Top of Source records

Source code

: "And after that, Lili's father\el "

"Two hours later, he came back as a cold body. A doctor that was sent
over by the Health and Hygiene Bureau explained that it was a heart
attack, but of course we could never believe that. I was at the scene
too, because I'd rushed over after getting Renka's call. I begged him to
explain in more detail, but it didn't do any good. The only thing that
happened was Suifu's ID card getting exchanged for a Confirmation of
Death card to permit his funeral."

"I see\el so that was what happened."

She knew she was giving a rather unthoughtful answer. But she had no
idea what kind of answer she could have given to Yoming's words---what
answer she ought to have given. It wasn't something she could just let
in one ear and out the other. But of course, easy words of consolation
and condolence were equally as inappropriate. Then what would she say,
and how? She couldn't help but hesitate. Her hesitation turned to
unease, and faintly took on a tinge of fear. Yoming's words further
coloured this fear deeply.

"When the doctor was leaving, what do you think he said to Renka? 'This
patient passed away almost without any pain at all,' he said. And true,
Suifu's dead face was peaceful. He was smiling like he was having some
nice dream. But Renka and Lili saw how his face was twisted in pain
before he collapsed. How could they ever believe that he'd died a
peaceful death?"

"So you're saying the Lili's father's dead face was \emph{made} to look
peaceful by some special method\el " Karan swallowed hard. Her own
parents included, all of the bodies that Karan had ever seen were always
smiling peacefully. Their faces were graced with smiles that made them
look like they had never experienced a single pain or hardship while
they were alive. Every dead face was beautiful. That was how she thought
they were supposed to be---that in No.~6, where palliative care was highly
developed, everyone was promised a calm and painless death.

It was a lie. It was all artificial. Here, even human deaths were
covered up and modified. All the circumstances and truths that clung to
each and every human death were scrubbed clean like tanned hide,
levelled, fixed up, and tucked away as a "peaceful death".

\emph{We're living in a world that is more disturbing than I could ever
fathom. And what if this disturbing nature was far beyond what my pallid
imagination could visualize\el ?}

Bottom of Source records
Top of Source records

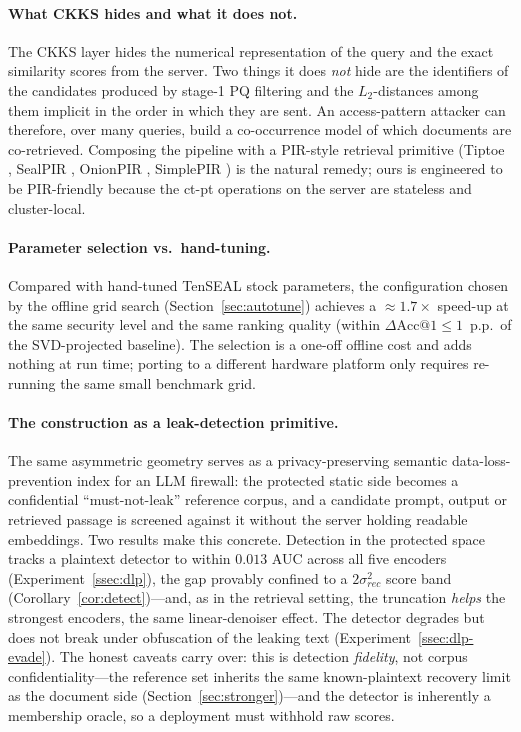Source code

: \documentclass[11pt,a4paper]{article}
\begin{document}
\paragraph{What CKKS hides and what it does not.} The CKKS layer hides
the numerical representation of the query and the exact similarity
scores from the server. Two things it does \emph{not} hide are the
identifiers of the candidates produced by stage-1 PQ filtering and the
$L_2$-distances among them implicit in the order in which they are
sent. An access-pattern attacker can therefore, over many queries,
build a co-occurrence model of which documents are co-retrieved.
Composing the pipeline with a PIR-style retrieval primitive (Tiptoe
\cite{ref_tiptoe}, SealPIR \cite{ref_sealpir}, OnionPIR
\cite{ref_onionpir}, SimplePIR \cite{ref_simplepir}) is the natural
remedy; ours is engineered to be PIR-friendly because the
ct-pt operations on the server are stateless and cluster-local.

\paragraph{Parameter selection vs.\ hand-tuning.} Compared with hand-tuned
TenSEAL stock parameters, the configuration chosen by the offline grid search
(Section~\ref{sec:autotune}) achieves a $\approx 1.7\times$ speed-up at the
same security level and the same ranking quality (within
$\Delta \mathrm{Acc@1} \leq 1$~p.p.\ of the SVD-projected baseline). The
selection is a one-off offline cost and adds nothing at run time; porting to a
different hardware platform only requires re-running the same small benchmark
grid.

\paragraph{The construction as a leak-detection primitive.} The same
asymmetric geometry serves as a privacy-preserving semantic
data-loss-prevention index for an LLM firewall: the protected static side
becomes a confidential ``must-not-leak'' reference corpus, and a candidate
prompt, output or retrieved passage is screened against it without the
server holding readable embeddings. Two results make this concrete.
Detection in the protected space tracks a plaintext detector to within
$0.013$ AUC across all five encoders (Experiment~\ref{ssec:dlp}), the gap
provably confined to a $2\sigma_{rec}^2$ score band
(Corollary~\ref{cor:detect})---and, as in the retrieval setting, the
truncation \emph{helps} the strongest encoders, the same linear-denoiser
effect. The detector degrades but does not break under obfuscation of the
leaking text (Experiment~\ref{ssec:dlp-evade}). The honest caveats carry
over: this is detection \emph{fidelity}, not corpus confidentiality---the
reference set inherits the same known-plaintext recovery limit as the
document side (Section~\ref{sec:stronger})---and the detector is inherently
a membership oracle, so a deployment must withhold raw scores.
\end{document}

Bottom of Source records
Top of Source records

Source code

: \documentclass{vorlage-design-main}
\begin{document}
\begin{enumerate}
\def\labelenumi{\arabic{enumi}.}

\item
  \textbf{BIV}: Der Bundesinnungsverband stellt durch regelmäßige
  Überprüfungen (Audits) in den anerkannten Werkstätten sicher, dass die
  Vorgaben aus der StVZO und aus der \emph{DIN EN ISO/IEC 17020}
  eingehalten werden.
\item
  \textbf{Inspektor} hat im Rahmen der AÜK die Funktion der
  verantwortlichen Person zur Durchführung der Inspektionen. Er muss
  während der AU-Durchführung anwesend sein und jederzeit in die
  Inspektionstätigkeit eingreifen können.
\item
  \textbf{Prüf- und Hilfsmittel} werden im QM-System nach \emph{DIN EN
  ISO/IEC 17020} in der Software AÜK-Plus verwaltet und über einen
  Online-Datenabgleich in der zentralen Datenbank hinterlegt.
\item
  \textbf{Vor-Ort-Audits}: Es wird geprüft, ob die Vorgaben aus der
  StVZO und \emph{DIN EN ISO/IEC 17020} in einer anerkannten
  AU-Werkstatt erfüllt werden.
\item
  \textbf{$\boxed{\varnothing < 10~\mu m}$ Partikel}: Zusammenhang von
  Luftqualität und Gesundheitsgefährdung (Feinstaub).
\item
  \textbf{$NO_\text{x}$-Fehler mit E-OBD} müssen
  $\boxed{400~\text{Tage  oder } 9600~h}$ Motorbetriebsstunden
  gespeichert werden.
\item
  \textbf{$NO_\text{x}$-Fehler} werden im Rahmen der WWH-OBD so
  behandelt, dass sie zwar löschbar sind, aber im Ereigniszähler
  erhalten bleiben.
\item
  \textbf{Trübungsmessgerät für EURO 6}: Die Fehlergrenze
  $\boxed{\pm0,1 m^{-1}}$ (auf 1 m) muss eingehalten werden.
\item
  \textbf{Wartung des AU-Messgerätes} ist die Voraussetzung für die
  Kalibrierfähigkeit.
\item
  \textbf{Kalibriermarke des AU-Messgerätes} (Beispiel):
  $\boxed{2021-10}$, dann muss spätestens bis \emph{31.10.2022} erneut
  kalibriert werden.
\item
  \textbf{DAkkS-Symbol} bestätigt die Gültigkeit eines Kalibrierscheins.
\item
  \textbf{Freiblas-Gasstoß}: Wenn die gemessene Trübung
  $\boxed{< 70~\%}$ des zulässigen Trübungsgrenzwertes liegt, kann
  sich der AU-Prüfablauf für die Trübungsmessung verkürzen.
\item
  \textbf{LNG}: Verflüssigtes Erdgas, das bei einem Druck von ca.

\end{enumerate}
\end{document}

Bottom of Source records

Task: Where in the entries does the word "boxed" occur? Copy out each line that has it.

Result:
  \textbf{$\boxed{\varnothing < 10~\mu m}$ Partikel}: Zusammenhang von
  $\boxed{400~\text{Tage  oder } 9600~h}$ Motorbetriebsstunden
  $\boxed{\pm0,1 m^{-1}}$ (auf 1 m) muss eingehalten werden.
  $\boxed{2021-10}$, dann muss spätestens bis \emph{31.10.2022} erneut
  $\boxed{< 70~\%}$ des zulässigen Trübungsgrenzwertes liegt, kann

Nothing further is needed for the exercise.